Goodbye Replication Lag!

One of my favorite new features of MariaDB 10 is parallel slave replication ( ). With earlier versions of MariaDB and MySQL, the slave runs in a single thread, and applies replication events serially. This was a performance bottleneck in highly concurrent environments, as transactions are able to utilize separate CPU cores on the master, while the slave could only use one CPU core to execute the replication events.

MySQL 5.6 tried to help with this with its version of multi-threaded slave, but it only worked for replication events that happened in different databases/schemas. You wouldn’t be able to benefit from MySQL 5.6‘s multi-threaded replication if you only used one database.

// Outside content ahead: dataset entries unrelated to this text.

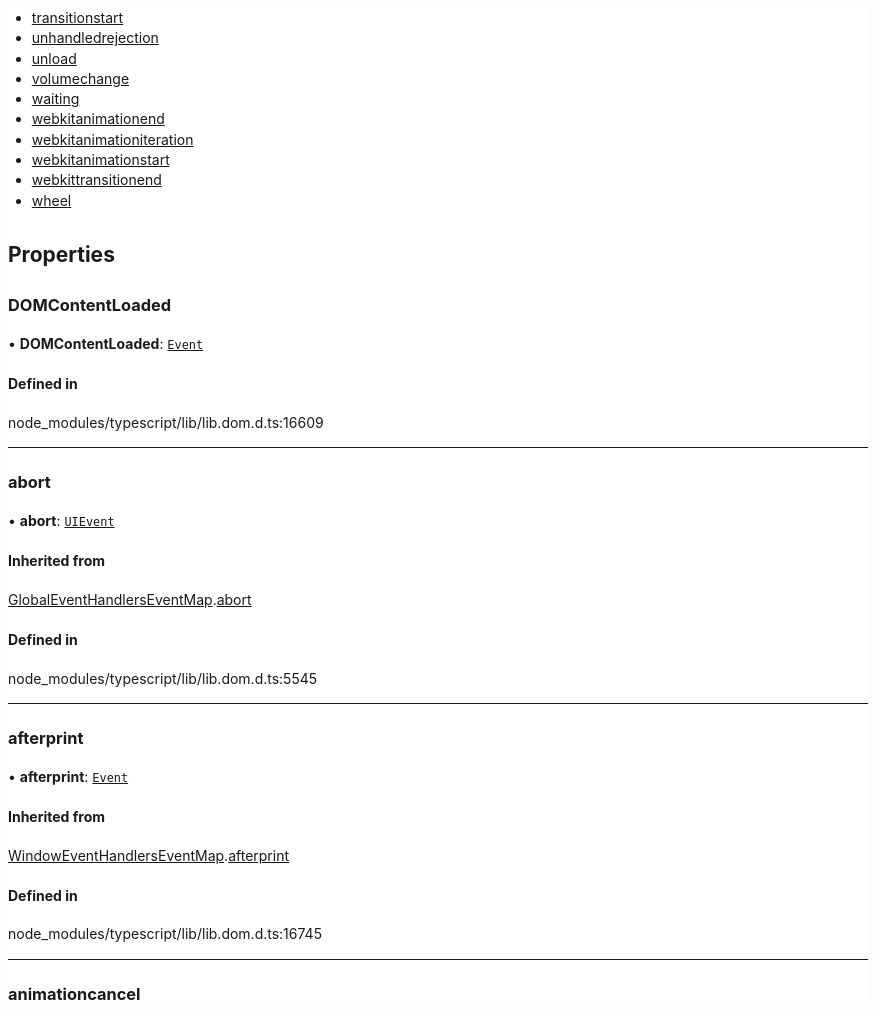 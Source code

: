 - [transitionstart](main_module._internal_.WindowEventMap.md#transitionstart)
- [unhandledrejection](main_module._internal_.WindowEventMap.md#unhandledrejection)
- [unload](main_module._internal_.WindowEventMap.md#unload)
- [volumechange](main_module._internal_.WindowEventMap.md#volumechange)
- [waiting](main_module._internal_.WindowEventMap.md#waiting)
- [webkitanimationend](main_module._internal_.WindowEventMap.md#webkitanimationend)
- [webkitanimationiteration](main_module._internal_.WindowEventMap.md#webkitanimationiteration)
- [webkitanimationstart](main_module._internal_.WindowEventMap.md#webkitanimationstart)
- [webkittransitionend](main_module._internal_.WindowEventMap.md#webkittransitionend)
- [wheel](main_module._internal_.WindowEventMap.md#wheel)

## Properties

### DOMContentLoaded

• **DOMContentLoaded**: [`Event`](../modules/main_module._internal_.md#event)

#### Defined in

node_modules/typescript/lib/lib.dom.d.ts:16609

___

### abort

• **abort**: [`UIEvent`](../modules/main_module._internal_.md#uievent)

#### Inherited from

[GlobalEventHandlersEventMap](main_module._internal_.GlobalEventHandlersEventMap.md).[abort](main_module._internal_.GlobalEventHandlersEventMap.md#abort)

#### Defined in

node_modules/typescript/lib/lib.dom.d.ts:5545

___

### afterprint

• **afterprint**: [`Event`](../modules/main_module._internal_.md#event)

#### Inherited from

[WindowEventHandlersEventMap](main_module._internal_.WindowEventHandlersEventMap.md).[afterprint](main_module._internal_.WindowEventHandlersEventMap.md#afterprint)

#### Defined in

node_modules/typescript/lib/lib.dom.d.ts:16745

___

### animationcancel
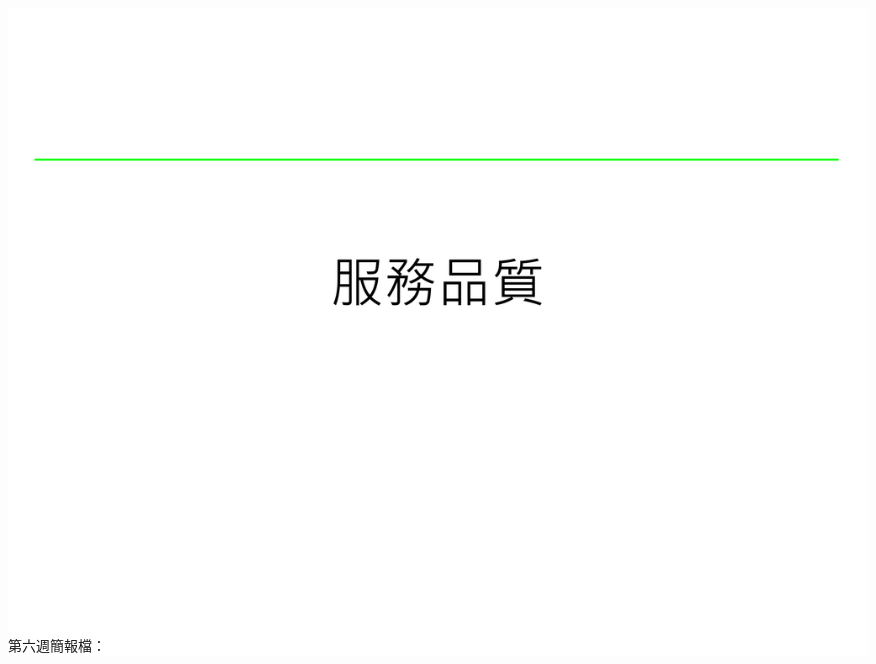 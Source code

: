 ![醫療品質lect4](https://github.com/Henryliu880922/Ntunhs/blob/main/110%E4%B8%8B%E5%AD%B8%E6%9C%9F/%E5%81%A5%E5%BA%B7%E5%93%81%E8%B3%AA%E7%85%A7%E8%AD%B7%E7%AE%A1%E7%90%86%E5%AD%B8/%E9%86%AB%E7%99%82%E5%93%81%E8%B3%AAlect4.pdf)  

第六週簡報檔：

MariaDB 10‘s parallel replication utilizes group commit ( ) to know which replication events can be applied in parallel on the slave. Since they were able to commit together on the master, they were executed in parallel on the master and thus can execute in parallel on the slave. This applies to all events, not just the ones in different databases. You can benefit from multi-threaded slaves even if you’re using just one table.

Just as as simple demonstration, I set up a simple master-slave environment. One master with two identically configured slaves, all running MariaDB 10.0.12. The master is running an OLTP sysbench benchmark with 16 concurrent connections. One slave uses the default setting of just a single threaded slave, and we can quickly see seconds behind master increasing under this load. The other slave is configured to use four threads, and we only see few times it lags behind.

Going up!

Enabling this feature is easy. All you need to do is set slave_parallel_threads (… ). This is a dynamic variable, so you do not need to stop your database but you will need to stop the SQL slave thread first:

SET GLOBAL slave_parallel_threads = 4;
SELECT @@slave_parallel_threads;

You may not want to utilize all the CPU cores on the slave host for parallel replication. A common use case for replication is having a reporting server to run large SELECT queries, where the need for the most up-to-date data is not necessary (batch processing of the previous day, for example). So you will want to be aware of the resources available on the host and tune appropriately.

There are other ways to tune performance with parallel replication. For example, you can tune how long the master can wait (in microseconds) for other transactions before writing them to the binary log. We’ll cover the tuning parameters in a later post.

It’s time to say goodbye to replication lag 🙂